Guided Context Gating: Learning to leverage salient lesions in retinal fundus images

TL;DR

This work addresses the challenge of representing retinal fundus images for diabetic retinopathy by introducing Guided Context Gating, a modular attention mechanism that jointly learns global context, spatial correlations, and lesion-specific local context. The method combines a Convolutional Base (EfficientNetV2B0), Context Formulation, Channel Correlation, and Guided Gating, followed by a Regularized Classification Head to robustly classify DR severity even with imbalanced data. Empirical results on Zenodo-DR-7 (and additional datasets) show higher accuracy and AUC than competing attention mechanisms and Vision Transformers, along with improved explainability via lesion-focused attention maps and discrimination of intra-similar lesions. The approach demonstrates strong potential for clinical deployment and can extend to other medical imaging tasks requiring precise localization of salient pathology.

Abstract

Effectively representing medical images, especially retinal images, presents a considerable challenge due to variations in appearance, size, and contextual information of pathological signs called lesions. Precise discrimination of these lesions is crucial for diagnosing vision-threatening issues such as diabetic retinopathy. While visual attention-based neural networks have been introduced to learn spatial context and channel correlations from retinal images, they often fall short in capturing localized lesion context. Addressing this limitation, we propose a novel attention mechanism called Guided Context Gating, an unique approach that integrates Context Formulation, Channel Correlation, and Guided Gating to learn global context, spatial correlations, and localized lesion context. Our qualitative evaluation against existing attention mechanisms emphasize the superiority of Guided Context Gating in terms of explainability. Notably, experiments on the Zenodo-DR-7 dataset reveal a substantial 2.63% accuracy boost over advanced attention mechanisms & an impressive 6.53% improvement over the state-of-the-art Vision Transformer for assessing the severity grade of retinopathy, even with imbalanced and limited training samples for each class.
Paper Structure (14 sections, 8 equations, 3 figures, 3 tables)

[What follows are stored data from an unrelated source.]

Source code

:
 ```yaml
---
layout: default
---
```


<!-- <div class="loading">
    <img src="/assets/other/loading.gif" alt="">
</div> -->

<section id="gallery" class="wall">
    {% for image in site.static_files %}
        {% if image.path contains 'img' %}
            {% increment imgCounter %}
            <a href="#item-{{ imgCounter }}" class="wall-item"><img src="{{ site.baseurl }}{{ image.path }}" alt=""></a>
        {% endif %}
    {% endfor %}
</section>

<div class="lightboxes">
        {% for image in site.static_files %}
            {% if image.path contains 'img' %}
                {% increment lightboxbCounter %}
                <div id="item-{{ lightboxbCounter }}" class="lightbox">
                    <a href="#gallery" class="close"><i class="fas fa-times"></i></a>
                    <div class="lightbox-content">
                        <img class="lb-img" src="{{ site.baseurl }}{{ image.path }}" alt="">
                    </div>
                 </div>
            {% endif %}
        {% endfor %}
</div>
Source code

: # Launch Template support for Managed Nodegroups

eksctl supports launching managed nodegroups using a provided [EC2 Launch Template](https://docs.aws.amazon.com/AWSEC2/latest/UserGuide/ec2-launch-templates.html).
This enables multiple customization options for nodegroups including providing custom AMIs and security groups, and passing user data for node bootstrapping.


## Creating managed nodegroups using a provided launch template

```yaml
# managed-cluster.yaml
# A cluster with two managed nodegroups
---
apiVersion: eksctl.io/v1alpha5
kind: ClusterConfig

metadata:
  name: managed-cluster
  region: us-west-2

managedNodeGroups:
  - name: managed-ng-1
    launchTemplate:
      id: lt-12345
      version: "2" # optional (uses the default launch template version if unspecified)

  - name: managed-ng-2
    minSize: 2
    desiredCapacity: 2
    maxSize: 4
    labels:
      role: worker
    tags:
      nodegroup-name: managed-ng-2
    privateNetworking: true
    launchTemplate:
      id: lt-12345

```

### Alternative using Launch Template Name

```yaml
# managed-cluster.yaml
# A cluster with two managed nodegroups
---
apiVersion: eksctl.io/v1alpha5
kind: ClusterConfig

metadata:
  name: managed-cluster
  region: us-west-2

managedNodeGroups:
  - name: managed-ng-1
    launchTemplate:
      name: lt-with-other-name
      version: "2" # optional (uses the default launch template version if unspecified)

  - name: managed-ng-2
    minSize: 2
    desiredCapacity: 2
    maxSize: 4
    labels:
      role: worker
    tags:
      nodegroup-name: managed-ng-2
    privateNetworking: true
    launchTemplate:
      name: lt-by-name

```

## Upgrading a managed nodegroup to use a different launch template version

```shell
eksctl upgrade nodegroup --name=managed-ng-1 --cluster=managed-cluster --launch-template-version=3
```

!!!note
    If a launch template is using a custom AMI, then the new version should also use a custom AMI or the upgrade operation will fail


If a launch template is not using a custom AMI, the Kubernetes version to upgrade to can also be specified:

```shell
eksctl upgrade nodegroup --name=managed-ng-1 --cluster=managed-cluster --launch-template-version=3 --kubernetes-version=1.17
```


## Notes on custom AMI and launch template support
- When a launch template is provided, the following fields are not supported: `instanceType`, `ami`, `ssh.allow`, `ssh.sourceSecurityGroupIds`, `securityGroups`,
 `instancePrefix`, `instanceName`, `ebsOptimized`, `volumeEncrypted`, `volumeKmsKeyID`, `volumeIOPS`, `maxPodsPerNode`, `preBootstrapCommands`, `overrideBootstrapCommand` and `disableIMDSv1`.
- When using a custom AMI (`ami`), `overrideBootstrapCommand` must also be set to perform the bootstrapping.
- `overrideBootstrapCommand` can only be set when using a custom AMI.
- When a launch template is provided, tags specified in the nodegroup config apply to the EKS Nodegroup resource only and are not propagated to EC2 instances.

This paper contains 14 sections, 8 equations, 3 figures, 3 tables.

Figures (3)

  • Figure 1: Retinal fundus image highlighting various lesions
  • Figure 2: Architecture of proposed Guided Context Gating Network that formulates context from convolutional features and employs it as a guiding signal for computing lesion-specific localized context, by retaining both spatial context and channel correlations; Context Formulation -- selectively focuses on relevant features in the initial spatial representations and computes global context information; Channel Correlation -- processes the computed context information & capture channel-wise correlations; Guided Gating -- utilizes context features to compute lesion contextual attention representations;
  • Figure 3: Visual representation of attention maps using various strategies (spatial, channel, global context, gated, and proposed guided context gating) for severe retinopathy. Spatial attention emphasized local features but lacked broader context, and channel attention captured color and texture well but overlooked spatial context. Global context attention risked oversimplification of lesions, and gating attention emphasized structures but occasionally highlighted unnecessary lesions. Our proposed attention highlights lesion-specific details, combining global and localized context features; dark blue indicates higher attention region.